И Жирарден бросился в вестибюль и увидел Фернана. Да, это был он, его Фернан, и в то же время какой-то совсем другой – загорелый, мускулистый, возмужалый. Неужели это тот самый мальчик, у которого вчера еще были такие розовые мягкие щечки? И Жирарден забыл обо всех своих намерениях, обнял сына, прижал к себе, расцеловал и все восклицал запинаясь:

– Фернан! Неужели это действительно ты? Фернан! Мой Фернан! Сын мой Фернан!

И Фернан, в свою очередь, думал, как ему держать себя с отцом. Ведь отец с головы до ног – человек вчерашнего дня, он же, Фернан, принадлежит сегодняшнему и даже завтрашнему дню, и он уже очень взрослый Отец для него теперь – любимое, упрямое дитя. Всю жизнь отец только и делал, что поучал его. Фернан решил, что будет снисходителен, но не позволит отцу снова забрать над ним власть, от которой освободился. Однако сейчас, вдохнув воздух родного Эрменонвиля, он ничего не мог с собой поделать: он видел отца, постаревшего гораздо больше, чем он думал, видел его растроганное и счастливое лицо с глубокими бороздами скорби, проложенными минувшим семилетием, и ничего, кроме любви к отцу, он в это мгновенье не чувствовал.

Жирарден сам проводил Фернана в его комнату. По дороге заметил, что сын хромает, – слегка, но все же хромает. На встревоженный вопрос отца Фернан рассказал, что был ранен вскоре после своего вступления в армию. Сначала опасались серьезных последствий, поэтому он постарался, чтобы до отца ничего не дошло. Жирарден, охваченный нежностью в ответ на такое внимание сына, устыдился, что иной раз позволял себе усомниться в его любви.

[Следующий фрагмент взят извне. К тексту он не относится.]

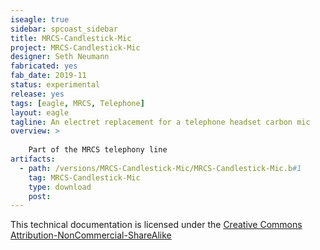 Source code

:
 ```yaml
---
iseagle: true
sidebar: spcoast_sidebar
title: MRCS-Candlestick-Mic
project: MRCS-Candlestick-Mic
designer: Seth Neumann
fabricated: yes
fab_date: 2019-11
status: experimental
release: yes
tags: [eagle, MRCS, Telephone]
layout: eagle
tagline: An electret replacement for a telephone headset carbon mic
overview: >
    
    Part of the MRCS telephony line
artifacts:
  - path: /versions/MRCS-Candlestick-Mic/MRCS-Candlestick-Mic.b#1
    tag: MRCS-Candlestick-Mic
    type: download
    post: 
---
```



This technical documentation is licensed under the [Creative Commons Attribution-NonCommercial-ShareAlike](https://creativecommons.org/licenses/by-nc-sa/3.0/)
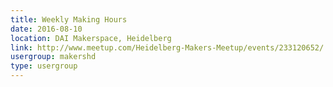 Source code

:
 ```yaml
---
title: Weekly Making Hours
date: 2016-08-10
location: DAI Makerspace, Heidelberg
link: http://www.meetup.com/Heidelberg-Makers-Meetup/events/233120652/
usergroup: makershd
type: usergroup
---
```

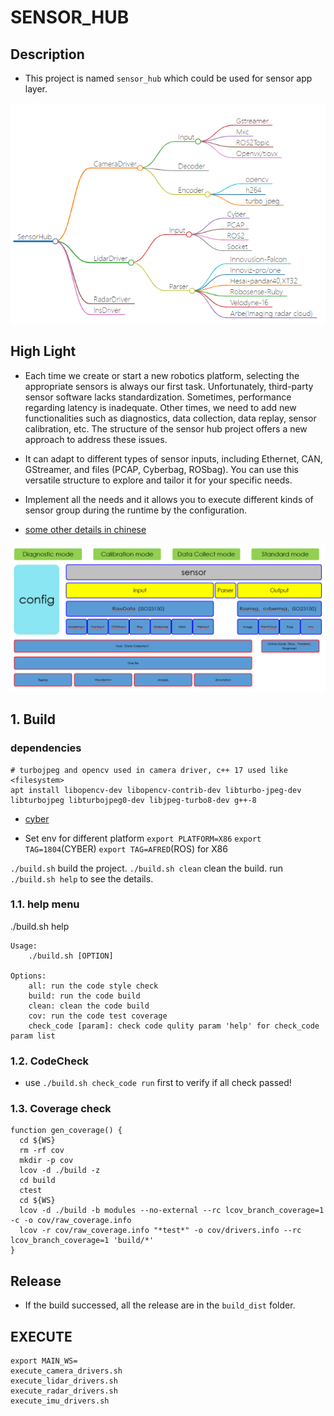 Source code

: # SENSOR_HUB

## Description

* This project is named `sensor_hub` which could be used for sensor app layer.

![sensorhub](docs/mindmap.png)

## High Light
* Each time we create or start a new robotics platform, selecting the appropriate sensors is always our first task. Unfortunately, third-party sensor software lacks standardization. Sometimes, performance regarding latency is inadequate. Other times, we need to add new functionalities such as diagnostics, data collection, data replay, sensor calibration, etc. The structure of the sensor hub project offers a new approach to address these issues.

* It can adapt to different types of sensor inputs, including Ethernet, CAN, GStreamer, and files (PCAP, Cyberbag, ROSbag). You can use this versatile structure to explore and tailor it for your specific needs.

* Implement all the needs and it allows you to execute different kinds of sensor group during the runtime by the configuration.

* [some other details in chinese](docs/docs_zh.pdf)

![architecture](docs/arch.png)

## 1. Build

### dependencies

``` shell
# turbojpeg and opencv used in camera driver, c++ 17 used like <filesystem>
apt install libopencv-dev libopencv-contrib-dev libturbo-jpeg-dev libturbojpeg libturbojpeg0-dev libjpeg-turbo8-dev g++-8
```

* [cyber](https://github.com/FengD/apollo_cyber)


* Set env for different platform
`export PLATFORM=X86`  `export TAG=1804`(CYBER)  `export TAG=AFRED`(ROS) for X86

`./build.sh` build the project.
`./build.sh clean` clean the build.
run `./build.sh help` to see the details.

### 1.1. help menu
./build.sh help

```
Usage:
    ./build.sh [OPTION]

Options:
    all: run the code style check
    build: run the code build
    clean: clean the code build
    cov: run the code test coverage
    check_code [param]: check code qulity param 'help' for check_code param list
```


### 1.2. CodeCheck
* use `./build.sh check_code run` first to verify if all check passed!

### 1.3. Coverage check
``` shell
function gen_coverage() {
  cd ${WS}
  rm -rf cov
  mkdir -p cov
  lcov -d ./build -z
  cd build
  ctest
  cd ${WS}
  lcov -d ./build -b modules --no-external --rc lcov_branch_coverage=1  -c -o cov/raw_coverage.info
  lcov -r cov/raw_coverage.info "*test*" -o cov/drivers.info --rc lcov_branch_coverage=1 'build/*'
}
```

## Release
* If the build successed, all the release are in the `build_dist` folder.

## EXECUTE

``` shell
export MAIN_WS=
execute_camera_drivers.sh
execute_lidar_drivers.sh
execute_radar_drivers.sh
execute_imu_drivers.sh

```

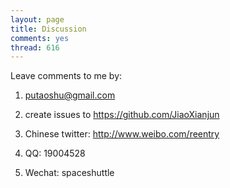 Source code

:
 ```yaml
---
layout: page
title: Discussion
comments: yes
thread: 616
---
```


Leave comments to me by:

1. putaoshu@gmail.com

2. create issues to https://github.com/JiaoXianjun

3. Chinese twitter: http://www.weibo.com/reentry

4. QQ: 19004528

5. Wechat: spaceshuttle

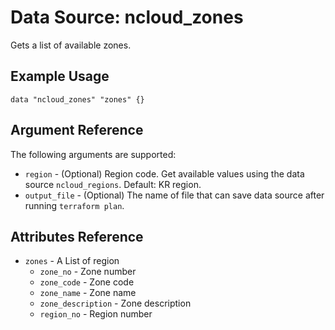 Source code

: # Data Source: ncloud_zones

Gets a list of available zones.

## Example Usage

```hcl
data "ncloud_zones" "zones" {}
```

## Argument Reference

The following arguments are supported:

* `region` - (Optional) Region code. Get available values using the data source `ncloud_regions`.
    Default: KR region.
* `output_file` - (Optional) The name of file that can save data source after running `terraform plan`.

## Attributes Reference

* `zones` - A List of region
    * `zone_no` - Zone number
    * `zone_code` - Zone code
    * `zone_name` - Zone name
    * `zone_description` - Zone description
    * `region_no` - Region number
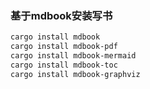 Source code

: ### 基于mdbook安装写书

```bash
cargo install mdbook
cargo install mdbook-pdf
cargo install mdbook-mermaid
cargo install mdbook-toc
cargo install mdbook-graphviz
```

Теперь, когда они снова вместе, думалось ему, Фернан откроет ему свою душу. А он между тем рассказывал лишь о событиях последних дней. По возвращении, сказал Фернан, он представился в Париже и в Версале, как того требовал существующий порядок, и был очень любезно принят министрами. Военный министр мосье де Сегюр сказал ему даже, что к полученному им званию полковника американской армии будет добавлено, вероятно, и звание полковника французской армии.

Фернан умолк, и тогда Жирарден принялся рассказывать. О посещении императора Иосифа, о многочисленных паломниках; ему не терпелось поскорее показать Фернану новшества, введенные им в садах.

Фернан шел рядом с разговорившимся, восторженно настроенным отцом. Нелегко ему было изобразить на своем лице восторг, которого ждал от него отец. Ну да, это, конечно, пейзажи из «Новой Элоизы», природа Жан-Жака. Она трогательна, располагает к мечтательности и экзальтации, но немножко ведь она и смешна, верно? Фернан, поживший среди беспредельных лесов, равнин и мощных рек Нового Света, перерос эти сады. Они казались ему теперь такими же игрушками, как куклы детских лет.

Он облегченно вздохнул, когда отец оставил его у могилы Жан-Жака.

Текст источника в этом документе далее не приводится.